O Globo
O telefone tocava sem parar no escritório do
arcebispo de Buenos Aires, mas não havia ninguém para atender. Era 11 de
fevereiro de 2013, e Jorge Mario Bergoglio havia saído cedo para visitar a
emissora de TV da Igreja. De volta ao gabinete, o cardeal foi alcançado por um
jornalista que ligava de Roma. Ao ouvir as primeiras palavras, arregalou os
olhos.
“Fiquei alguns segundos paralisado, quase não
acreditava no que meu interlocutor dizia ao telefone. Era uma notícia que eu
nunca teria imaginado ouvir na minha vida”, lembrou, tempos depois.
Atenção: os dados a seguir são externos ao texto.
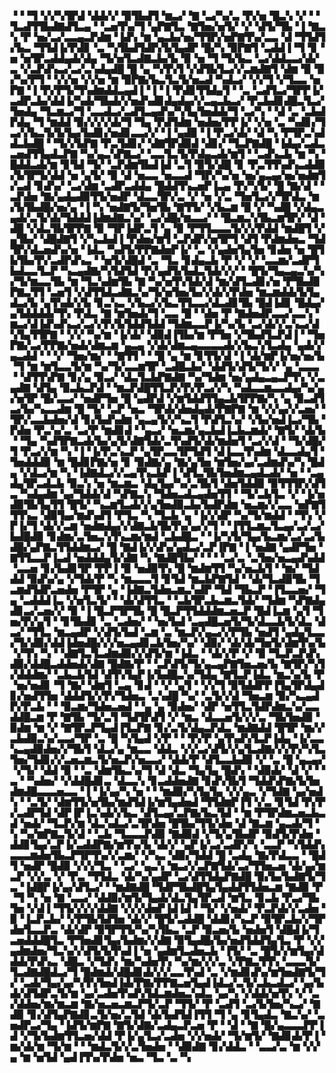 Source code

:▝▝▝▜▝▞▞▚▜▛▟▝▟▟▞▞▝▉▜▙▟▜▝▆▃▞▝▇▝▃▞▚▞▃▝▛▞▅▝█▃▚▝▞▝▝▜▃▟▜▜▙▟▇▟▜▃▄▝▝▃▅▜▚▞▜▝▄▛▇▜▃▝▇▜▅▞▅▜▞▝▞▝▟▜▞▜▙▝▐▝▇▃▚▝▛▝▅▞▃▞▃▃▄▃▛▟▆▝▐▟▚▝▆▝▄▃▙▞▅▞▜▜▛▞▅▛▇▜▚▞▃▃▝▟▝▜▜▟▜▞▙▃▝▜▜▟▐▞▛▟▊▝▃▝▚▜▙▟▜▟▛▞▙▜▄▟▛▝█▞▚▝▉▛▇▜▝▃▟▟▐▝▜▝▊▝▅▝▅▜▛▃▟▟▄▟▞▟▄▝▜▞▅▜▃▟▇▃▙▞▙▝▉▝▅▝▜▝▜▞▙▃▝▃▞▟▟▃▃▞▟▞▃▝▞▃▛▟▚▃▞▃▞▃▚▟▄▟█▝█▝▄▝▚▜▚▜▝▞▟▜▙▜▃▞▞▃▆▟▇▜▝▟▆▝▉▝▉▞▚▞▛▜▝▝▞▞▅▝▞▞▅▝▆▝▉▛▇▞▙▃▜▃▜▞▅▃▟▝▚▟▃▞▝▞▞▜▝▞▜▃▃▝▅▛▇▝▐▝▛▞▛▜▞▜▚▟▆▟▟▃▄▟▐▝▐▝▐▝▛▟▊▜▜▟▄▜▝▝▃▝▃▟▜▃▞▜▛▛▐▞▃▟▛▃▙▞▟▟▐▞▚▟▞▜▙▟▞▞▅▟▚▟▊▟▄▟▄▞▞▃▄▃▙▃▞▝▛▃▙▟▊▟█▃▜▃▞▜▅▟▄▝▜▃▆▃▞▜▝▃▃▟▃▞▃▟▜▃▄▟▚▞▚▜▄▜▅▟▟▞▜▝▃▞▚▝▝▟▝▃▝▃▙▟▛▟▄▝▜▝▆▟▟▝▉▞▞▞▞▟▞▜▝▜▄▝▛▟▜▟▆▝▅▟▅▞▛▛▐▞▝▞▅▝▃▝▚▟▊▞▜▃▞▞▙▃▜▞▙▜▄▞▙▟▊▞▅▟▊▃▃▞▞▝▐▝▄▟▉▝▐▝▛▃▞▟▞▝▟▝▚▝▛▜▛▃▚▟▟▃▙▟█▝▝▜▞▞▙▛▇▝▛▃▜▟▊▞▝▟▇▜▛▟▉▟▝▟▊▞▝▜▃▛▇▟█▝▐▟▄▞▃▟▃▃▅▟▜▜▄▟▃▛▇▝▚▞▄▃▚▛▇▃▞▝▃▃▜▃▜▞▛▟▄▃▟▞▆▜▝▝▃▟▚▃▙▝▆▝▚▝█▟▟▃▟▞▆▝▊▜▟▝▜▞▝▃▛▟▆▜▙▟▐▟▝▃▜▝▉▜▞▟█▝▊▝▛▃▜▜▚▟▚▃▟▟▉▞▙▜▛▜▞▟▟▝▅▝▄▜▞▝▉▝▟▝▅▃▃▝▅▃▃▟▝▜▛▞▚▞▅▝▅▞▄▃▄▞▅▞▅▟▆▜▞▃▟▝▊▟▚▞▝▃▞▟▆▝▃▟▛▃▟▟▄▝█▟▟▜▚▃▅▛▐▃▄▝▛▞▚▜▞▝█▝▇▞▟▝▝▃▛▟▅▝▇▞▄▟▄▟▉▜▜▞▅▟▛▝▟▃▃▜▛▞▃▝▞▝▅▝▞▃▝▜▅▜▃▞▞▜▛▟▃▝▆▞▙▜▙▟█▞▅▞▄▝▐▝▚▝▅▟▇▜▞▜▅▜▙▝▇▜▜▞▝▞▙▃▆▝█▝▞▝▚▟█▝▞▟▄▃▄▟▞▃▜▞▟▞▜▟▟▟▐▟▆▟▇▃▚▞▝▃▞▟█▞▆▃▃▞▝▝█▃▆▃▚▜▙▃▆▜▛▞▝▟▝▟█▝▞▟▃▜▙▜▛▛▇▝▉▝▜▛▐▟▛▃▜▝▄▝▉▝▛▜▜▃▃▃▜▞▞▞▛▟▟▝▆▟█▜▝▞▄▜▙▞▝▟█▟▇▜▝▞▚▃▙▟▐▝▛▟▅▞▆▜▝▃▛▟▛▞▅▜▛▜▝▟▜▝▛▟▆▟▅▃▝▜▟▜▛▞▟▃▅▟▚▞▅▝▐▟▃▝▚▟▜▞▛▛▇▟▅▛▐▞▝▃▝▞▄▟▅▜▄▜▅▝▊▟▅▝▅▝█▜▙▜▙▞▛▞▃▟▛▟▚▃▝▝▅▜▞▟█▟▝▃▝▜▃▝▊▟▄▃▙▝▛▝▞▝▞▝▃▃▆▞▃▟▛▜▙▟▃▃▜▃▛▝▚▃▄▟▇▞▚▜▟▜▟▝▛▞▄▟▜▞▙▟▃▜▟▞▞▞▝▝█▜▞▜▄▃▄▃▚▞▚▞▜▞▆▃▃▜▙▝▆▝▜▃▚▟▆▜▙▝▇▝▚▞▅▜▚▜▟▞▟▝▆▞▟▜▃▟▊▞▅▝▛▜▙▟▉▛▇▃▜▜▝▃▅▜▝▞▟▜▜▟▃▟▇▃▚▞▜▞▅▜▅▞▙▞▞▟▞▞▛▟▅▝▆▃▆▟▟▞▙▜▄▟▃▞▙▝▄▜▚▟▞▞▙▝▊▃▚▃▝▞▙▃▞▞▙▃▜▜▃▃▞▟▃▟▊▜▙▝█▟▐▟▊▝█▟▄▞▄▜▟▟▟▟▞▜▚▝▛▟▃▝▇▝▆▜▅▟▞▜▝▃▃▝█▝▝▟▅▝▛▝▇▟▅▟▛▃▃▞▃▃▚▝▆▃▞▟▐▟▚▟▚▃▞▃▞▞▛▞▙▜▟▟▜▟▟▝▜▟▆▃▃▛▐▞▚▞▙▝▃▞▟▞▞▃▚▃▞▟▚▜▄▜▜▛▇▝▝▞▞▝▚▞▆▝▐▞▟▞▝▟▉▟▐▜▙▞▆▝▛▜▅▝▞▜▙▟▜▃▛▟▐▝▝▜▅▛▇▞▃▞▛▛▇▞▅▟▞▟▆▃▆▝▄▃▄▝▞▟▞▟▆▃▄▃▃▃▃▟▞▞▙▃▚▜▃▟▄▝▄▟▞▞▄▃▟▟▝▝▝▞▝▜▅▞▆▞▝▝▇▜▜▝▝▝█▝▄▝▆▝▊▜▜▞▟▝▐▝▟▞▆▛▐▞▅▞▅▞▙▝▜▝▆▝▆▜▃▃▜▞▆▝▚▞▜▞▃▃▆▜▛▝▃▟█▃▙▞▝▟▟▜▞▟▜▞▜▞▞▝▄▝▃▃▃▝▝▟▜▜▚▛▇▝▊▞▄▝▉▃▞▝▟▃▜▃▙▛▇▟▇▝▚▞▜▟▆▝▅▞▄▟▄▃▄▃▛▜▚▝▞▃▄▟▇▝▟▜▄▝▉▃▙▃▛▟▝▝▆▃▛▟█▜▜▃▛▞▛▞▛▃▞▞▚▝▚▟▃▃▆▃▃▟▄▞▚▞▄▞▅▜▛▝█▞▃▃▞▝▅▟▛▜▅▝█▝▄▟▛▟▝▞▆▜▟▟▜▜▄▃▙▜▛▛▇▞▚▝▄▝▉▃▟▜▃▞▙▞▚▃▃▟▆▝█▝▜▞▝▃▛▝▅▃▝▜▛▟▞▟▅▟▄▟▞▛▇▛▇▝▆▝▞▞▄▞▞▃▅▞▝▜▛▞▃▃▙▟▅▞▟▝▊▞▙▟▚▟▆▝▄▃▄▜▞▞▚▃▜▝▛▟▜▃▚▞▝▞▙▞▅▟▐▃▞▜▙▝▛▟▅▝▛▃▚▞▃▝▃▞▛▝▆▟▊▟▝▝▄▃▞▝▅▃▆▞▄▃▙▟▐▃▙▃▆▟▞▝▇▜▞▝▟▞▙▝▝▜▄▝▚▟▜▛▇▃▟▞▙▞▄▜▞▟▇▜▟▞▃▜▚▟▜▞▟▞▆▟▅▜▝▃▞▞▟▝▝▜▞▟█▞▜▝▛▃▞▞▆▝▚▝▐▝▐▞▛▃▚▃▛▝▄▜▛▃▃▜▛▜▟▜▝▟▐▃▃▜▚▟▆▝▟▃▃▟▄▜▝▜▅▟▟▟▉▝▆▝█▟▊▛▇▞▅▝▊▝▉▟▇▞▄▝▇▞▄▜▅▝▆▜▅▞▄▞▃▟▆▟▚▞▚▝█▟▄▝▞▟▃▞▆▝▚▝▐▟▇▟▃▞▞▃▄▜▚▃▙▛▐▝▟▜▃▜▙▜▅▟▆▃▄▟▃▟▞▝▅▝▝▃▄▟▄▜▛▃▟▃▙▝▉▃▚▝▅▝▆▃▆▃▝▟▄▜▄▞▚▞▃▜▙▜▝▟▅▜▟▟▉▝▉▜▜▜▛▞▟▜▃▝▚▟▄▟▆▝▄▞▜▟▟▞▟▝▚▛▇▃▚▝▜▟▅▃▟▃▄▟▅▜▜▝▝▜▞▃▙▜▃▝▞▝▐▞▅▟▉▜▙▜▄▜▜▝█▜▞▝▚▃▆▜▃▟▞▞▄▜▅▟▉▃▙▞▙▟▛▟▆▝▅▃▆▞▞▃▃▝▅▛▇▜▜▜▚▃▝▟▉▜▄▞▆▟▚▟▜▝▛▜▃▝▚▝▜▃▙▝▄▝▐▞▞▟▛▝▚▞▜▞▆▟▟▝▝▜▚▝▞▛▐▞▜▝▟▞▞▃▆▝▅▟▆▟▄▞▞▟▇▃▙▜▙▜▚▞▄▞▞▜▝▝▐▜▜▃▆▃▜▃▄▞▃▞▃▞▙▟█▟▉▝▊▟▆▞▃▜▅▃▚▜▚▃▆▞▆▟▝▃▙▟█▃▝▝▐▞▚▜▞▜▄▞▙▃▆▞▃▞▃▞▙▟█▞▄▛▇▃▜▜▟▟▆▃▞▝█▝▇▟▐▞▞▟▚▞▄▟▃▞▃▛▐▛▇▝▐▝▅▟▇▝▄▟▛▜▅▝▇▜▜▃▃▛▐▃▟▝▅▟▟▟▄▜▞▟▇▝▚▝▇▟█▜▙▞▝▝▝▝▃▞▃▝▃▜▅▞▅▃▄▟▚▟▟▝▃▃▅▝▊▞▙▟▊▜▛▝▛▛▐▝▉▝▅▟▉▜▚▝█▝▆▟▆▜▜▝▚▞▅▃▙▜▝▝▆▞▝▜▟▟▟▝▉▟▚▞▄▝▞▜▟▞▛▝▚▝▆▃▃▃▜▝▊▜▟▝▆▃▙▛▇▜▟▝▝▟▞▜▃▟▉▜▙▝▜▃▆▟▜▟▛▃▅▟▅▝▛▜▛▝▄▝▐▟▇▃▜▟▅▃▆▃▚▟▛▝▜▟▝▜▙▃▛▝▐▜▃▃▅▞▝▜▄▝▃▟▟▟▐▃▝▞▅▜▃▜▞▝▝▟▞▟▜▜▃▝▝▃▙▜▛▃▙▃▆▃▜▟▞▝▜▟▆▝▚▛▇▟▄▟▊▃▞▃▅▞▞▝▉▝▐▝█▃▛▜▛▜▙▝█▝█▃▛▜▜▟▟▟▆▃▅▃▛▝█▟▐▃▆▝▄▜▝▜▅▞▛▞▄▜▝▝▊▜▙▟▊▝▃▝▃▟▅▞▝▝▅▞▙▟▝▃▄▟█▃▅▜▞▜▞▟▃▃▙▜▞▟▃▝▟▃▞▝▜▜▃▝▆▃▄▟▛▝▞▟▜▞▙▟▝▃▆▝▃▝▆▃▛▞▄▃▞▞▛▜▙▝▅▟▜▝▄▟▄▜▃▃▞▜▞▟▉▞▟▟▐▟▅▟█▞▞▞▅▃▄▟▊▃▙▜▅▞▚▞▝▟▉▞▝▟▞▟▞▜▅▜▞▟▆▜▚▞▙▝▞▜▚▝▚▝▝▟▇▜▃▜▃▟▆▟▉▞▞▟▜▞▆▝▐▟▃▝▝▟▞▞▛▝▞▝▉▝▜▃▛▃▛▟▚▟▉▞▟▟█▃▟▟▅▟▞▟▇▝█▟▇▞▛▝▝▃▛▟▜▞▜▞▄▃▄▛▇▜▅▃▅▞▙▝▇▜▛▞▚▜▞▟▟▟▆▞▝▃▙▃▙▜▟▝▟▜▚▜▄▛▐▞▙▟█▃▚▞▜▟▄▝▇▜▃▛▐▟▃▝▆▃▚▞▙▝▛▝▅▞▅▟▊▝▜▝▇▞▝▟▆▜▝▃▄▝▊▟▝▝▞▝▄▜▝▝▞▞▜▝▉▜▟▟▛▛▐▜▄▜▛▟▄▟▊▞▅▟▜▜▅▝▟▟▟▜▞▞▛▞▜▟▅▃▝▃▚▟█▝▚▞▝▃▜▞▞▟▝▜▅▃▆▝▉▞▚▃▄▟▛▞▛▃▙▝▝▝▉▃▆▞▜▟▅▃▅▟▝▝▄▝▄▝▉▟▅▞▝▟▛▝▅▜▜▃▜▟▛▟▆▃▚▞▃▃▟▟█▃▆▝▛▝▇▜▙▝▜▞▃▜▝▜▟▜▛▟▜▝▞▝▆▃▝▟▃▃▅▜▞▞▞▃▝▜▙▜▅▟▉▝▉▟▆▝▆▝▞▝▇▜▛▃▛▜▄▟▐▜▃▛▇▝▊▞▃▜▞▟▄▃▛▟▃▝▆▟▇▟▟▝█▜▛▝▆▞▞▃▙▟▉▃▚▞▃▃▞▜▛▝▃▝█▝▚▜▄▟▝▞▛▝▝▝▛▞▛▝▄▜▚▟▚▜▃▛▐▟▄▝▐▞▃▃▚▃▄▟▉▟▅▞▞▜▙▜▝▟▃▞▄▝▆▃▃▝▟▟▃▝▞▞▃▞▟▜▞▞▄▜▃▟▇▞▞▞▛▞▚▜▃▜▅▞▜▟▊▞▞▃▅▃▆▃▜▞▅▃▛▞▅▃▃▞▝▟▟▞▛▝▟▜▃▃▙▟▉▝▞▝▃▝█▝▄▃▄▞▝▞▜▞▝▟▟▝▉▝▝▃▝▟▆▜▙▃▚▞▜▝▟▝▟▃▝▜▄▜▄▝█▟▚▝▝▟▉▟▞▝▟▝▞▝▝▃▝▝▚▟▅▞▝▞▟▟█▟▊▃▝▟▃▃▚▝▊▃▟▟▅▟▇▝▊▟▚▜▙▜▝▜▟▟▚▛▇▞▙▜▅▟▆▟█▃▃▃▅▃▃▝▐▝▐▞▄▞▚▝▅▝▝▝▆▟▉▞▚▜▄▜▄▝▞▞▄▃▝▞▜▟▇▝▄▞▅▟▚▝▝▃▜▞▝▟▆▜▜▞▅▜▙▞▆▟▜▟▐▞▆▜▄▟▅▟▝▜▜▟▆▛▐▜▝▞▃▝▊▜▟▝▛▞▛▞▃▟▛▜▟▝▟▛▐▛▐▃▚▟▞▞▙▃▝▟▜▃▄▞▃▛▇▞▙▃▜▟▝▝▆▝▛▜▛▟▆▃▅▃▙▃▟▝▅▟▞▝▜▃▛▞▆▝▟▃▚▟▃▞▃▜▛▟▅▝█▜▙▞▜▜▞▟▅▝▟▝▇▃▆▝▄▃▟▞▜▝▚▝▚▞▆▛▇▃▜▞▟▝▝▃▙▝▜▃▃▃▛▟▉▝▇▟▉▟▝▞▜▞▄▜▙▟▛▝▉▟▜▞▛▟▅▝▟▟▊▜▄▞▃▛▐▞▃▟▟▛▇▞▆▜▚▞▙▝▟▞▞▝▄▛▐▞▃▞▃▟▛▞▚▝▃▃▛▝▚▜▟▟▚▃▃▃▆▟▅▜▙▃▛▜▛▜▚▞▞▃▆▞▝▞▚▃▝▟▉▞▜▟▟▝█▝▃▟▄▝▇▞▛▟▃▃▝▝█▟▜▝▅▟▛▝█▟▉▝▞▞▞▜▃▝▝▃▞▝▄▃▚▝▆▃▞▞▃▛▇▜▟▞▃▞▜▜▅▃▅▝▟▞▄▞▆▃▛▝▞▞▃▝▞▝▛▃▝▜▜▟▃▝▟▞▚▞▄▟▛▝▃▞▟▜▜▟▄▛▇▟█▝▉▞▙▞▙▟▇▜▞▜▃▝▐▟█▛▐▞▄▞▟▜▃▞▝▝▆▟▇▟█▝▜▟▛▜▙▟█▜▄▜▄▟▟▜▜▟▅▃▆▝▇▟▉▝▛▝▜▝▚▝▅▝▇▝▃▃▞▝▟▟▉▞▆▜▞▜▄▟▞▟▃▜▄▜▛▃▟▝▆▜▃▝▊▃▙▝▛▃▞▜▙▜▅▝▞▟▐▝▜▜▞▞▞▞▟▟▇▝▞▞▞▟▅▛▐▟▐▟▝▝▜▞▝▞▅▟▞▝▛▃▛▟▞▞▃▟▅▝▉▝▐▃▛▃▙▞▝▞▛▜▙▜▟▜▅▝▟▞▞▝█▜▞▃▟▟█▝▟▟▊▞▚▃▛▝▉▜▛▃▙▞▞▜▛▟▅▜▃▃▛▃▝▟▞▟▛▝▉▜▛▜▜▞▚▞▚▜▙▃▝▃▛▝▉▃▅▞▙▝▅▟▅▜▝▟█▟▐▞▜▃▅▟▟▟█▜▃▝▛▜▅▟▊▜▄▞▙▟▆▞▞▟▇▝▉▜▄▟█▞▙▞▅▟▜▟▟▜▄▜▃▝▛▝▞▞▄▟▆▟▅▞▜▃▚▞▞▟▜▞▙▜▚▟▐▝▅▝▄▟▆▜▃▟▅▃▙▝▐▜▞▝▃▝█▜▞▞▆▜▄▞▟▟▟▞▛▟▚▃▝▟█▃▝▞▜▟▚▝▆▞▚▟▅▜▚▝▚▞▆▞▞▞▃▝▞▛▇▃▜▜▚▝▃▃▃▜▞▜▃▟▇▟█▟▃▞▜▝█▟▆▟▞▟█▟▊▟▞▞▞▃▃▜▚▟▝▃▝▞▆▟▊▟▚▞▆▜▅▟▇▜▞▜▞▝▃▟▞▜▄▞▄▞▚▜▚▜▅▟▐▟▞▛▇▞▛▛▇▃▅▜▄▟▐▟▃▞▃▜▞▃▙▃▟▃▞▝▄▞▙▟▞▟▜▟▛▃▜▞▆▝▄▞▃▟▅▜▚▟▚▜▟▃▆▟▅▃▚▟▃▝▄▞▚▝▞▟▟▞▅▜▚▝▞▝▃▞▟▟▅▞▆▞▆▃▆▝▇▞▅▃▅▃▆▃▛▜▞▃▛▝▜▜▞▝▛▝▃▟▜▝▃▞▙▜▅▞▚▃▞▝▇▟▉▝▊▞▟▜▄▛▇▟▊▃▜▞▅▞▃▜▟▝▟▞▙▟▜▟▐▜▜▝▜▝▄▝▊▜▄▟▃▝▇▃▚▞▝▃▅▟▛▃▞▜▄▝▐▟▜▞▆▛▇▝▇▜▞▟▇▞▃▟▄▃▛▃▅▝▛▝▝▟▝▝▇▝█▞▄▃▃▃▛▛▐▟▝▞▜▞▙▟▆▜▜▃▅▞▟▟▝▛▐▞▄▜▃▞▃▟▅▝▞▞▅▟▞▝▜▞▆▜▞▝▇▟▊▟▞▛▐▝▆▞▟▞▆▝▜▞▆▝▝▝▆▟▃▜▞▞▃▜▅▟▅▝▝▟▉▟▇▝▊▞▟▟▃▝▝▃▃▞▃▝▆▝▞▞▄▝▆▝▅▜▟▝▄▟▐▜▚▞▛▟▅▝▅▃▝▜▃▝▃▝▚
Bento XVI havia renunciado, e era preciso marcar um conclave para escolher o novo Papa. Pela primeira vez em 600 anos, a Igreja viveria uma sucessão sem funeral.
“Queria permanecer no Vaticano apenas o tempo
necessário. Meu foco eram as celebrações de Páscoa na Argentina”, disse
Bergoglio, em depoimento ao jornalista Fabio Marchese Regina que deu origem ao
livro “Vida: a minha história através da História”.
Antes de embarcar para Roma, o cardeal voltou
à emissora religiosa, onde costumava pegar DVDs emprestados. Separou a comédia
“Habemus Papam”, do italiano Nanni Moretti, para assistir no retorno a Buenos
Aires. “Mas as coisas acabaram não saindo como o planejado”, gracejou.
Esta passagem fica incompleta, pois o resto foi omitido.